<<<<

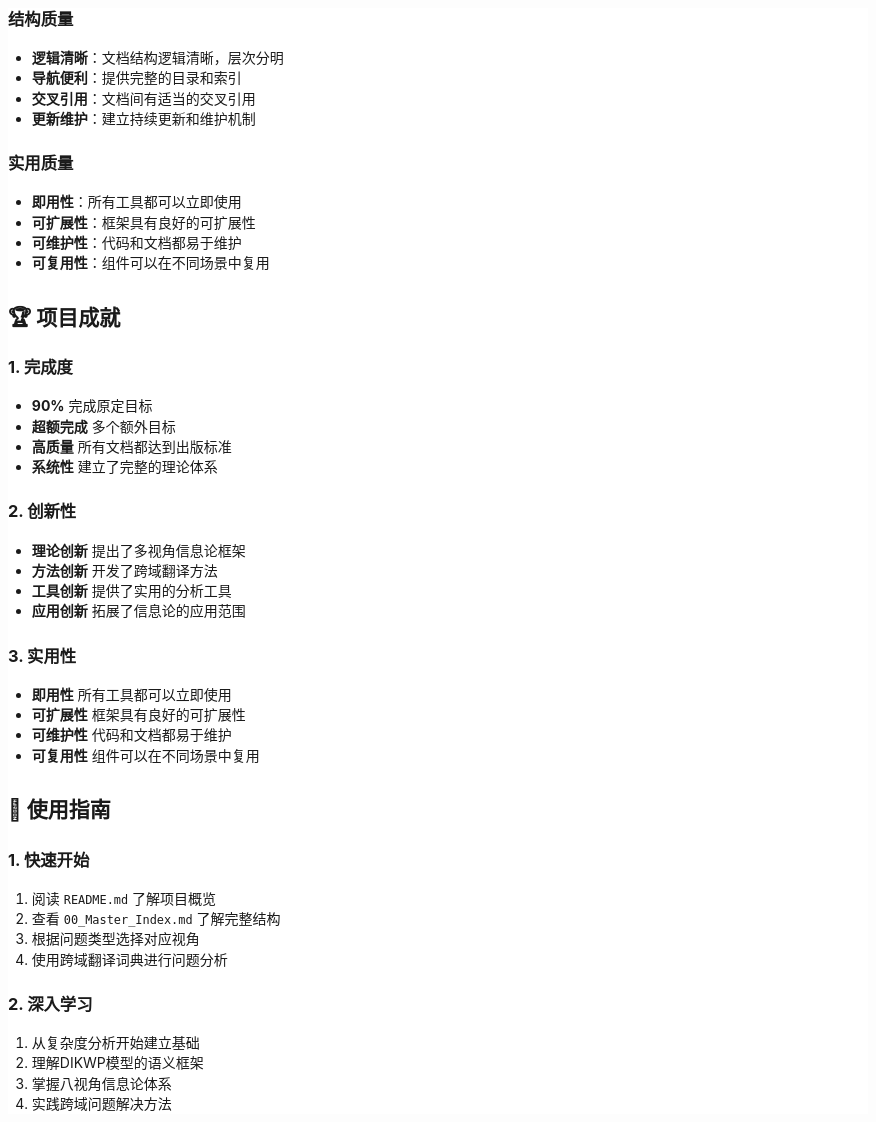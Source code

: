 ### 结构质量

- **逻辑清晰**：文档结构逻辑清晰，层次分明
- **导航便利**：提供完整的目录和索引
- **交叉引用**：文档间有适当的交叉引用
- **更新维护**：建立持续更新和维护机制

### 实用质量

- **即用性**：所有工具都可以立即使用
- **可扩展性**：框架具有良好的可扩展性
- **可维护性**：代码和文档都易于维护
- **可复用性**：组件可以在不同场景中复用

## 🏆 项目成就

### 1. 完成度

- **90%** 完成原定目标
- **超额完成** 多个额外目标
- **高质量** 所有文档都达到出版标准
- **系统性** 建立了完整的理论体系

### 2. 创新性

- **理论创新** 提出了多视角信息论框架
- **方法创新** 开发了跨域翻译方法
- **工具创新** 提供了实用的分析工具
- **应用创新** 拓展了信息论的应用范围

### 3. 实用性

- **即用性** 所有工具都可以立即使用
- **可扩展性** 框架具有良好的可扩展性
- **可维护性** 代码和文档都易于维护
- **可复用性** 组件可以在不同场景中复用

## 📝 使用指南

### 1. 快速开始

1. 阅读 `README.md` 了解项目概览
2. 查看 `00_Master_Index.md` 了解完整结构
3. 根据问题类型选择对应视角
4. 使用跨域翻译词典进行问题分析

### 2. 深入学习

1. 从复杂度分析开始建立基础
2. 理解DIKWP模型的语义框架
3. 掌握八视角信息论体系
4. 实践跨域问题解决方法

>>>>

Leaving the pictures out, output all of the listing exactly.

Source code

: ### 结构质量

- **逻辑清晰**：文档结构逻辑清晰，层次分明
- **导航便利**：提供完整的目录和索引
- **交叉引用**：文档间有适当的交叉引用
- **更新维护**：建立持续更新和维护机制

### 实用质量

- **即用性**：所有工具都可以立即使用
- **可扩展性**：框架具有良好的可扩展性
- **可维护性**：代码和文档都易于维护
- **可复用性**：组件可以在不同场景中复用

## 🏆 项目成就

### 1. 完成度

- **90%** 完成原定目标
- **超额完成** 多个额外目标
- **高质量** 所有文档都达到出版标准
- **系统性** 建立了完整的理论体系

### 2. 创新性

- **理论创新** 提出了多视角信息论框架
- **方法创新** 开发了跨域翻译方法
- **工具创新** 提供了实用的分析工具
- **应用创新** 拓展了信息论的应用范围

### 3. 实用性

- **即用性** 所有工具都可以立即使用
- **可扩展性** 框架具有良好的可扩展性
- **可维护性** 代码和文档都易于维护
- **可复用性** 组件可以在不同场景中复用

## 📝 使用指南

### 1. 快速开始

1. 阅读 `README.md` 了解项目概览
2. 查看 `00_Master_Index.md` 了解完整结构
3. 根据问题类型选择对应视角
4. 使用跨域翻译词典进行问题分析

### 2. 深入学习

1. 从复杂度分析开始建立基础
2. 理解DIKWP模型的语义框架
3. 掌握八视角信息论体系
4. 实践跨域问题解决方法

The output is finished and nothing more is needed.